Still other companies are lining up for U.S. permission. American Metal Resources and SeaX, both formed last year, applied for exploration licenses that are under NOAA review.

Deep Sea Minerals Corp., founded in 2022, is publicly traded in Canada and announced its application to explore for nodules in March. The company recently issued a press release saying its advertisements may have “overstated” the certainty of its future growth. It does not yet have deep-sea mining rights or any specialized marine technology, it said.

There are some early signs of discord: American Metal Resources and The Metals Company have both sued each other, alleging the misuse of confidential information.

No guarantee of profit

Deep-sea ecologists and ocean advocates have fought against seabed mining for years on the grounds that the deep ocean remains vastly under-studied, and that miningcould extinguish its fragile life.

But a number of analysts and investors also question its economic merit.

Of the four metals contained in polymetallic nodules, copper is the surest bet to see sustained demand given the booming need for electrical wiring.

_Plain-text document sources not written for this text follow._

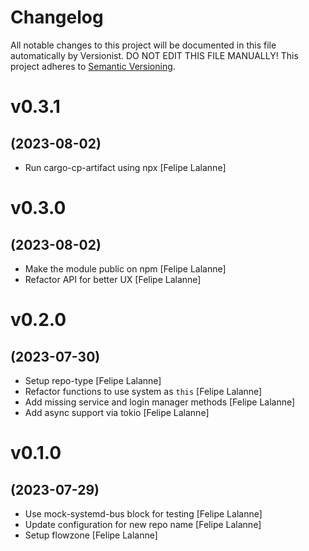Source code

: # Changelog

All notable changes to this project will be documented in this file
automatically by Versionist. DO NOT EDIT THIS FILE MANUALLY!
This project adheres to [Semantic Versioning](http://semver.org/).

# v0.3.1
## (2023-08-02)

* Run cargo-cp-artifact using npx [Felipe Lalanne]

# v0.3.0
## (2023-08-02)

* Make the module public on npm [Felipe Lalanne]
* Refactor API for better UX [Felipe Lalanne]

# v0.2.0
## (2023-07-30)

* Setup repo-type [Felipe Lalanne]
* Refactor functions to use system as `this` [Felipe Lalanne]
* Add missing service and login manager methods [Felipe Lalanne]
* Add async support via tokio [Felipe Lalanne]

# v0.1.0
## (2023-07-29)

* Use mock-systemd-bus block for testing [Felipe Lalanne]
* Update configuration for new repo name [Felipe Lalanne]
* Setup flowzone [Felipe Lalanne]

But mineral forecasts, said mining consultant Lyle Trytten, “often get a lot of attention when they’re very high, and then things change.”

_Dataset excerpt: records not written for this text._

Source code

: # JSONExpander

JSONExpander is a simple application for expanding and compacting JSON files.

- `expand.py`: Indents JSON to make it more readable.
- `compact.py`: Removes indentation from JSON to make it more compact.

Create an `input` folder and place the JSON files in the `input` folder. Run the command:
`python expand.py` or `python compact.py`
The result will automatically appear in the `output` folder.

Five years ago, The Metals Company built its marketing on the surging demand for metals to build electric vehicle batteries. Forecasters projected global shortages and prices soared.

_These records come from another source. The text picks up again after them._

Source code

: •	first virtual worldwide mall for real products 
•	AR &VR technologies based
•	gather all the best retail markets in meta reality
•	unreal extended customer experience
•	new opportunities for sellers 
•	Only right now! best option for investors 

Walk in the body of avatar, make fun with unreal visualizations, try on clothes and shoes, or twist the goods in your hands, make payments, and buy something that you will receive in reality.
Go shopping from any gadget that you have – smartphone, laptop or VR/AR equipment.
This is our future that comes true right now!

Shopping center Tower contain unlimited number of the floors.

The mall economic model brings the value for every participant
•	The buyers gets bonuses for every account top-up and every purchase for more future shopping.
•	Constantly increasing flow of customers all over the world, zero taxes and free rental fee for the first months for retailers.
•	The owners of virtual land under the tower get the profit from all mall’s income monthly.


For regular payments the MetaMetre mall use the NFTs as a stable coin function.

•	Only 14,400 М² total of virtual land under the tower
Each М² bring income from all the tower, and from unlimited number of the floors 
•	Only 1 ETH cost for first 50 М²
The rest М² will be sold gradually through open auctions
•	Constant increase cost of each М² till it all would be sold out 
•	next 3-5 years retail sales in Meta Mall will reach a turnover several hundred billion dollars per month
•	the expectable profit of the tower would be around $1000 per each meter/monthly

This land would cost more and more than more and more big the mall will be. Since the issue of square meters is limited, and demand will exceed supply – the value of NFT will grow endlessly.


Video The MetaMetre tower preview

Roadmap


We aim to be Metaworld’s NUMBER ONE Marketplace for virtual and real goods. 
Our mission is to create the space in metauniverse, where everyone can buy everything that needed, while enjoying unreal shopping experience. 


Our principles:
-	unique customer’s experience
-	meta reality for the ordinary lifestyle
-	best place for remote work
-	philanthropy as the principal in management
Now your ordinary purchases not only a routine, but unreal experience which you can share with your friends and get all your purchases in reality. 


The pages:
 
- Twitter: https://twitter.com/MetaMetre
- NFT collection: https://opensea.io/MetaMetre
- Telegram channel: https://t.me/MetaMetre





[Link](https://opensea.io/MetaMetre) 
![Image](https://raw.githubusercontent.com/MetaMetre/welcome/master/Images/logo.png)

In the years since, battery design has evolved and no longer depends as much on cobalt and nickel, leaving seabed mining companies with a more subdued outlook on profits. Even highly-sought copper is already being replaced in some industry sectors with aluminum.

Ian Lange, a professor of mineral economics at the Colorado School of Mines, said deep-sea mining advocates seem to overlook the more affordable and widely available sources of minerals on land. He questioned whether demand is strong enough: Copper mines in Michigan and Wyoming are fully permitted but inactive; a cobalt mine is idled in Idaho.

“I personally am skeptical that what’s holding people back (from deep-sea mining) is nonmarket things like permitting,” he said.

The Securities and Exchange Commission requires publicly listed mining companies to assess the economic viability of their projects in a document known as a pre-feasibility study.

The Metals Company did so last year, and forecast that it would break even in its eighth year of commercial seabed mining – the same year that it forecast the mineral reserves to be “all mined.”

“No one goes into a project saying, ‘In the best-case scenario, we’ll break even,’” said mining consultant Steven Emerman. “Anyone at my level would know to come to the conclusion that now is the time to abandon the project.”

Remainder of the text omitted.